"Frog on the Floor" is the evolutionary pinnacle of SoCal Pop-Rock

You'd be forgiven if you weren't aware of the burgeoning "hyperpop" movement, a sort-of maximalist, meta-ironically post-postmodern clown pastiche of pop music. Like Gen Zers shooting their veins full of nihilistic Dada humor, and then accidentally inventing the art of mixtapes while they're tripping balls. Except, in this case, the "mixtape" is sort of just like collaged snippets of modern pop music history, stripped of all its context. An epic club synth hook here, an 80s drum beat here, topped off with a sample from a Blink-182 song. And they don't have access to actual cassette tapes, so the only medium (which is, of course, the message) through which to convey their emotions is instead TikTok.

100 gecs is one of the most finest practitioners of this form, and the duos newest album, 10,000 gecs, feels like a perfect distillation of what that sort of Orange County Southern California music scene vibe is supposed to have been all about — sort of like Tumblr became sentient and invented No Doubt.

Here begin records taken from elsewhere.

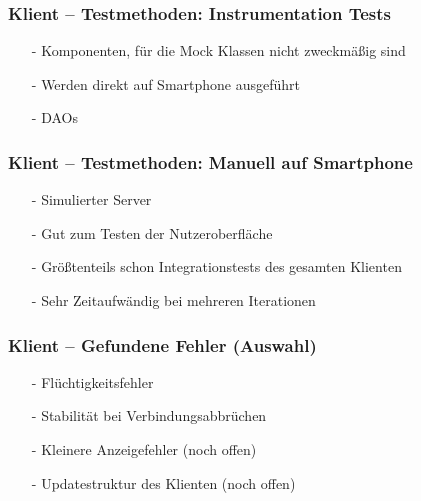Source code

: \documentclass[aspectratio=1610]{beamer}
\begin{document}
\begin{frame}[plain]
        \frametitle{\textbf{Klient} -- Testmethoden: Instrumentation Tests}

        \begin{itemize}
          \item[-] Komponenten, für die Mock Klassen nicht zweckmäßig sind
          \item[-] Werden direkt auf Smartphone ausgeführt
          \item[-] DAOs
        \end{itemize}
  \end{frame}

\begin{frame}[plain]
        \frametitle{\textbf{Klient} -- Testmethoden: Manuell auf Smartphone}

        \begin{itemize}
          \item[-] Simulierter Server
          \item[-] Gut zum Testen der Nutzeroberfläche
          \item[-] Größtenteils schon Integrationstests des gesamten Klienten
          \item[-] Sehr Zeitaufwändig bei mehreren Iterationen
        \end{itemize}
  \end{frame}

\begin{frame}[plain]
        \frametitle{\textbf{Klient} -- Gefundene Fehler (Auswahl)}

        \begin{itemize}
          \item[-] Flüchtigkeitsfehler
          \item[-] Stabilität bei Verbindungsabbrüchen
          \item[-] Kleinere Anzeigefehler (noch offen)
          \item[-] Updatestruktur des Klienten (noch offen)
        \end{itemize}
  \end{frame}
\end{document}
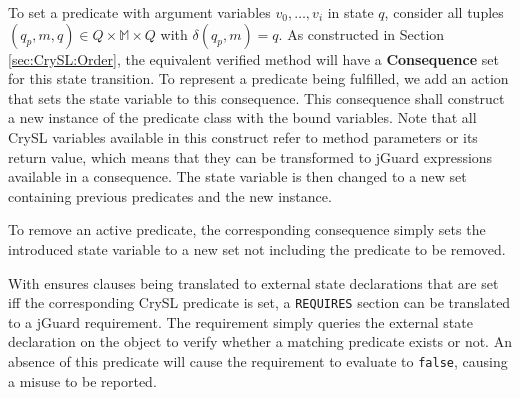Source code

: \documentclass{article}
\begin{document}
To set a predicate with argument variables $v_0, \ldots, v_i$ in state $q$, consider all tuples
$(q_p, m, q) \in Q \times \mathbb{M} \times Q$ with $\delta(q_p, m) = q$.
As constructed in Section \ref{sec:CrySL:Order}, the equivalent verified method will have a \textbf{Consequence} set for this state
transition.
To represent a predicate being fulfilled, we add an action that sets the state variable to this consequence.
This consequence shall construct a new instance of the predicate class with the bound variables. Note that all CrySL
variables available in this construct refer to method parameters or its return value, which means that they can be
transformed to jGuard expressions available in a consequence.
The state variable is then changed to a new set containing previous predicates and the new instance.

To remove an active predicate, the corresponding consequence simply sets the introduced state variable
to a new set not including the predicate to be removed.

With ensures clauses being translated to external state declarations that are set iff the
corresponding CrySL predicate is set, a \texttt{REQUIRES} section can be translated to a jGuard requirement.
The requirement simply queries the external state declaration on the object to verify whether a matching
predicate exists or not.
An absence of this predicate will cause the requirement to evaluate to \texttt{false}, causing a misuse
to be reported.
\end{document}
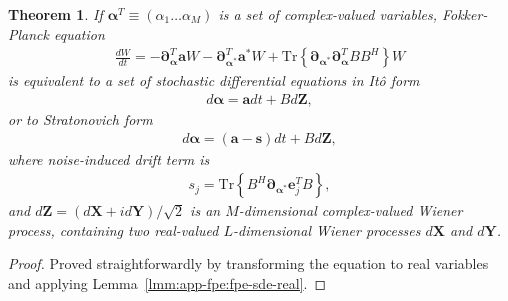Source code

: \documentclass[12pt,aip,jmp,amssymb,amsmath]{revtex4-1}
\newtheorem{theorem}{Theorem}
\begin{document}
\begin{theorem}
\label{thm:app-fpe:fpe-sde-complex}
    If $\boldsymbol{\alpha}^T \equiv (\alpha_1 \ldots \alpha_M)$ is a set of complex-valued variables,
    Fokker-Planck equation
    \begin{eqnarray*}
        \frac{dW}{dt}
        = -\boldsymbol{\partial}_{\boldsymbol{\alpha}}^T \boldsymbol{a} W - \boldsymbol{\partial}_{\boldsymbol{\alpha}^*}^T \boldsymbol{a}^* W
        + \mathrm{Tr} \left\{ \boldsymbol{\partial}_{\boldsymbol{\alpha}^*} \boldsymbol{\partial}_{\boldsymbol{\alpha}}^T B B^H \right\} W
    \end{eqnarray*}
    is equivalent to a set of stochastic differential equations in It\^{o} form
    \begin{eqnarray*}
        d\boldsymbol{\alpha} = \boldsymbol{a} dt + B d\boldsymbol{Z},
    \end{eqnarray*}
    or to Stratonovich form
    \begin{eqnarray*}
        d\boldsymbol{\alpha} = (\boldsymbol{a} - \boldsymbol{s}) dt + B d\boldsymbol{Z},
    \end{eqnarray*}
    where noise-induced drift term is
    \begin{eqnarray*}
        s_j = \mathrm{Tr} \left\{ B^H \boldsymbol{\partial}_{\boldsymbol{\alpha}^*} \boldsymbol{e}_j^T B \right\},
    \end{eqnarray*}
    and $d\boldsymbol{Z} = (d\boldsymbol{X} + id\boldsymbol{Y}) / \sqrt{2}$ is an $M$-dimensional complex-valued Wiener process,
    containing two real-valued $L$-dimensional Wiener processes $d\boldsymbol{X}$ and $d\boldsymbol{Y}$.
\end{theorem}
\begin{proof}
Proved straightforwardly by transforming the equation to real variables and applying Lemma~\ref{lmm:app-fpe:fpe-sde-real}.
\end{proof}
\end{document}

And that brings us to "Frog on the Floor" above, a meme-ified electronic ska bop about, well, a frog, on the floor, at a party, who's totally raging, doing kegstands and shit dude. It's ridiculous. It's beautiful. It's a perfect encapsulation of the last 30 or so years of our ever-accelerating mono-culture. Is it dumb? Is it genius? Is it a joke? Is it poetry? Is it trolling? Yes.